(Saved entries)
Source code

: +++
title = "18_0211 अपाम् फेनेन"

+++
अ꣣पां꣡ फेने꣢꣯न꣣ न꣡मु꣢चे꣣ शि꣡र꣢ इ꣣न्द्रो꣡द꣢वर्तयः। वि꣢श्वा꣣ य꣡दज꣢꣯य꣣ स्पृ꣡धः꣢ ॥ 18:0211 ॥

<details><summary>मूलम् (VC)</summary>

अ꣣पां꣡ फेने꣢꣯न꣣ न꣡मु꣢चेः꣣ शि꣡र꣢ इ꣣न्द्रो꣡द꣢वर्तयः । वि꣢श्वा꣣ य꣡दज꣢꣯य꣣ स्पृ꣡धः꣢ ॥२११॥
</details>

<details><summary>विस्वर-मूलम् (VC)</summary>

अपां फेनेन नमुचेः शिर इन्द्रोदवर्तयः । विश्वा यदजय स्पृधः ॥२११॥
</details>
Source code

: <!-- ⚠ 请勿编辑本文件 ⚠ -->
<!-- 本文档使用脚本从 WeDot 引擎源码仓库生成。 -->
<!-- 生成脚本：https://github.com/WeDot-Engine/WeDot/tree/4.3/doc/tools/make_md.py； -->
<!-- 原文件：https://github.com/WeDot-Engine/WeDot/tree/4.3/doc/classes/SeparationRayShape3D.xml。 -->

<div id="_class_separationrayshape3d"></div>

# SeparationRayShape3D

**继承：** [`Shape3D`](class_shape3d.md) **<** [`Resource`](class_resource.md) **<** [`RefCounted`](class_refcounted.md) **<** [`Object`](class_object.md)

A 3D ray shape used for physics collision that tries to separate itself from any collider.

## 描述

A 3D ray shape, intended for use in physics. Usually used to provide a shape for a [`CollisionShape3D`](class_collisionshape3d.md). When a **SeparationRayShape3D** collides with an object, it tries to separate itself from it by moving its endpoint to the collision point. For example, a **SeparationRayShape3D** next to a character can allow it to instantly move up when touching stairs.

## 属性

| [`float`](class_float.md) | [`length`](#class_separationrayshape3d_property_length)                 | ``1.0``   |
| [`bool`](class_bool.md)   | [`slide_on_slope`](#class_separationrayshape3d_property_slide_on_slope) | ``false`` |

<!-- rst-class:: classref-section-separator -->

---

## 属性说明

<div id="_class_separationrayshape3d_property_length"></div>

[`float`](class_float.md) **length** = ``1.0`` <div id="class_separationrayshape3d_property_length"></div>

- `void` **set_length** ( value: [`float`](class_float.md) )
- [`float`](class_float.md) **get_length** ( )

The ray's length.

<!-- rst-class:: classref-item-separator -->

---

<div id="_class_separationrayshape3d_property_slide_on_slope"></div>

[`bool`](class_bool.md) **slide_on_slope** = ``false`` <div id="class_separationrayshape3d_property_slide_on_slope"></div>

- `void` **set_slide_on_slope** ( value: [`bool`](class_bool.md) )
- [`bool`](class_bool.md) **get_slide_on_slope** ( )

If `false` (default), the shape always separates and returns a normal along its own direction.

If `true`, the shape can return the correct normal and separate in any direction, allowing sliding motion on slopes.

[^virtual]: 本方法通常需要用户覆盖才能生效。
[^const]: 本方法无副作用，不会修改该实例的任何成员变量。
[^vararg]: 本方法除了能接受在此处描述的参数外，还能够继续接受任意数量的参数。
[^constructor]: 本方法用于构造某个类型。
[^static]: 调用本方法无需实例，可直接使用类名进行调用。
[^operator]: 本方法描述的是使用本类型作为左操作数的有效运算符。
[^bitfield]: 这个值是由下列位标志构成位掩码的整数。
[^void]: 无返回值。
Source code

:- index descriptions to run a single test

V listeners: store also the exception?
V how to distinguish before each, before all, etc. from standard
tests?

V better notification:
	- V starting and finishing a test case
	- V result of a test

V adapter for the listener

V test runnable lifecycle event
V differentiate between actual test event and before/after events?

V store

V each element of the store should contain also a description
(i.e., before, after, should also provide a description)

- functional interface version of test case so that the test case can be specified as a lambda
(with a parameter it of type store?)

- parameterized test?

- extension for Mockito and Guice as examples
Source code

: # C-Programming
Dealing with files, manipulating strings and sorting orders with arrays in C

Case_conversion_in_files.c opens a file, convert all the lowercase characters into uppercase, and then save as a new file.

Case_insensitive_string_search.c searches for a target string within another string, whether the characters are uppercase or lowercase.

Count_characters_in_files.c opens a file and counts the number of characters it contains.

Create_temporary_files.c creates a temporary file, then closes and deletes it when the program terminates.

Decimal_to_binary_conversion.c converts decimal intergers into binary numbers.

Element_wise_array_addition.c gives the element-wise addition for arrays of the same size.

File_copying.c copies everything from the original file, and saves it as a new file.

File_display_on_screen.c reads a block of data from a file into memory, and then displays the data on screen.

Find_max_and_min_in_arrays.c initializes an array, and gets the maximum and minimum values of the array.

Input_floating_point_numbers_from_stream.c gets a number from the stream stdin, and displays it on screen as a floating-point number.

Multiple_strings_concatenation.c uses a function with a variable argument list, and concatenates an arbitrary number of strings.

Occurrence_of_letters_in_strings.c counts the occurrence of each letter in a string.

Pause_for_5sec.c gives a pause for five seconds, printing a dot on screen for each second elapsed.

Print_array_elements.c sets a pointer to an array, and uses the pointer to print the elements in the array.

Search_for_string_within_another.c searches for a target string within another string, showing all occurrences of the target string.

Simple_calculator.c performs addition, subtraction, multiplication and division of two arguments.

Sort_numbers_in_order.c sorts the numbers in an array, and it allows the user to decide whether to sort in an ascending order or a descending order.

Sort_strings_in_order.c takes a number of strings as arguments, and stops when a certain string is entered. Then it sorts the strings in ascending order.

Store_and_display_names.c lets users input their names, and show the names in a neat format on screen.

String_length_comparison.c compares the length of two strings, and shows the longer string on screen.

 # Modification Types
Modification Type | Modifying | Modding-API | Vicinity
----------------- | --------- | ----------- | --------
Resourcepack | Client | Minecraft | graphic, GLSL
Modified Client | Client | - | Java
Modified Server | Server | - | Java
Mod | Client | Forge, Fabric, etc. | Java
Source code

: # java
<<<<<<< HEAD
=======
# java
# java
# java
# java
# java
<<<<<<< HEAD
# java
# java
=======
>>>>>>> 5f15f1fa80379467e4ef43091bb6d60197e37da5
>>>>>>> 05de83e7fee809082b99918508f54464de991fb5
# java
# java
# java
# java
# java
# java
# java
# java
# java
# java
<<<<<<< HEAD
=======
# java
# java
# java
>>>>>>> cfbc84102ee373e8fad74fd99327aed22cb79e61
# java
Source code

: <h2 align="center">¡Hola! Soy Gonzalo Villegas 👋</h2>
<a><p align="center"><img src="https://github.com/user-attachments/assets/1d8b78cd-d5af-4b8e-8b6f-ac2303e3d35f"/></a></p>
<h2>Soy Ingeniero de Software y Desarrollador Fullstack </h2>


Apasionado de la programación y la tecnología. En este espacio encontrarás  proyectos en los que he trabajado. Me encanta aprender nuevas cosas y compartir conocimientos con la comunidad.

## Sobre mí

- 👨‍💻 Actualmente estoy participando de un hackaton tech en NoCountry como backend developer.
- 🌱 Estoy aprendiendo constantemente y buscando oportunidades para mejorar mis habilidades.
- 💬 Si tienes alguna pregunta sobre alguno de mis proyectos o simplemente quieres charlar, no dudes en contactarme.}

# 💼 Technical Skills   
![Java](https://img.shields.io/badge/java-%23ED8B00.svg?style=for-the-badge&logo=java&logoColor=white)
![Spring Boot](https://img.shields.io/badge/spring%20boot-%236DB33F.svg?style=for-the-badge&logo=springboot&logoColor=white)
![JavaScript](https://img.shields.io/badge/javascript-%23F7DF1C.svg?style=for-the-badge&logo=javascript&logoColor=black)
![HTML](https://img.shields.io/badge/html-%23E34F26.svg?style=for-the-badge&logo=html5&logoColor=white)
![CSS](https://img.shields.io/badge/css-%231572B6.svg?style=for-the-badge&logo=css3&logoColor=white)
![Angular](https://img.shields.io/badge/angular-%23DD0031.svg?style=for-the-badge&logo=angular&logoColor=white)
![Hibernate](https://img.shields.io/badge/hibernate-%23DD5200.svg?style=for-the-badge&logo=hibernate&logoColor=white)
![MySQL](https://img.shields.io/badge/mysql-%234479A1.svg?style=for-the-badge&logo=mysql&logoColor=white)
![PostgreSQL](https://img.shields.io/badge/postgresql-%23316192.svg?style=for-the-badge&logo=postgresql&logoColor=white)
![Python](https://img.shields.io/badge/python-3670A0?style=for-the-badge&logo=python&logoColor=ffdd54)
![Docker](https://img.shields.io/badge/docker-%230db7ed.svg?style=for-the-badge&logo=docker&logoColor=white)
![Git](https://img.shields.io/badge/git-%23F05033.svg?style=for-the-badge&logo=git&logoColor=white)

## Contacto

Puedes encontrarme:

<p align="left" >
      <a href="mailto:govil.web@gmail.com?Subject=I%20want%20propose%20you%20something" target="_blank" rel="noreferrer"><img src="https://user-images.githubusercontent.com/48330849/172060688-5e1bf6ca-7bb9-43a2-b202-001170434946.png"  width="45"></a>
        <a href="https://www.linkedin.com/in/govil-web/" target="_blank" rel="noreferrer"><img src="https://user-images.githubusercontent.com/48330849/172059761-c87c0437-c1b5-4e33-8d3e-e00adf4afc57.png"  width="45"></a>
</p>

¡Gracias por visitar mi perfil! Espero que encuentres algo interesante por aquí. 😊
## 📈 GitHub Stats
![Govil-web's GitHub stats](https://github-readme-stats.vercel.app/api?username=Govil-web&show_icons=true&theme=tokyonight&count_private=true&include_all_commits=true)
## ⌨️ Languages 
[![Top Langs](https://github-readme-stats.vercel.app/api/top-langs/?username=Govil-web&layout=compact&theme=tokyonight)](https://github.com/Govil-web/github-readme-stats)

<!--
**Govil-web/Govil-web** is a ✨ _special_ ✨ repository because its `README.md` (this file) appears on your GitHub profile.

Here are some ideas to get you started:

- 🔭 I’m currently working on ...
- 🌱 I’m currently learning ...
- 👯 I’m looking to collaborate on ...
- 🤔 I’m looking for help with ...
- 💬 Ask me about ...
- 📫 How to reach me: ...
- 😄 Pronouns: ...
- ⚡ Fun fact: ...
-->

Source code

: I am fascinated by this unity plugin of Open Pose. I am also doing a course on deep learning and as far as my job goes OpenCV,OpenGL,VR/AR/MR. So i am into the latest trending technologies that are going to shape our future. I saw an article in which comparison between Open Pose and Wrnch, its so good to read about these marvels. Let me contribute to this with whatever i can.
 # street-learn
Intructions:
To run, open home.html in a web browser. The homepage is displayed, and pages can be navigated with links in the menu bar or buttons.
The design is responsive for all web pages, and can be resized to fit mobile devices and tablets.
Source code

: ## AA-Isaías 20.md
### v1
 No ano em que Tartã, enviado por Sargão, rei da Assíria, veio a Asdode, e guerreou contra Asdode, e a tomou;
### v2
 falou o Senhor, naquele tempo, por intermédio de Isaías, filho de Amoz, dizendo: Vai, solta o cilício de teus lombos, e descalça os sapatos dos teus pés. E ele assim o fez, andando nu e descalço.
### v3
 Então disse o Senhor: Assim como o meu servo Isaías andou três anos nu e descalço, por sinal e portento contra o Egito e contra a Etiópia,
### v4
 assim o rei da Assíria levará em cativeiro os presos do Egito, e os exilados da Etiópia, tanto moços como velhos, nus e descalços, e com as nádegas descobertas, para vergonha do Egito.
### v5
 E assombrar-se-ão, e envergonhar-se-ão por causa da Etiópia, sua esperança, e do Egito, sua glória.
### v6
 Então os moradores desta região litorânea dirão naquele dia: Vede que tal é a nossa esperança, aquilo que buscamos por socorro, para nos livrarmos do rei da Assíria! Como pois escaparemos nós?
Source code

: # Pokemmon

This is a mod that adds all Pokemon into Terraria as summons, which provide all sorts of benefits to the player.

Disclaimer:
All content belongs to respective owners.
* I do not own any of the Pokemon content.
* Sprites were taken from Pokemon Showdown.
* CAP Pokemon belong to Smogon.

> _AIM OF THE TASK_
Count the lines of the entries that hold the string "searches", then state that number and nothing more.

> _EXPECTED OUTPUT_
2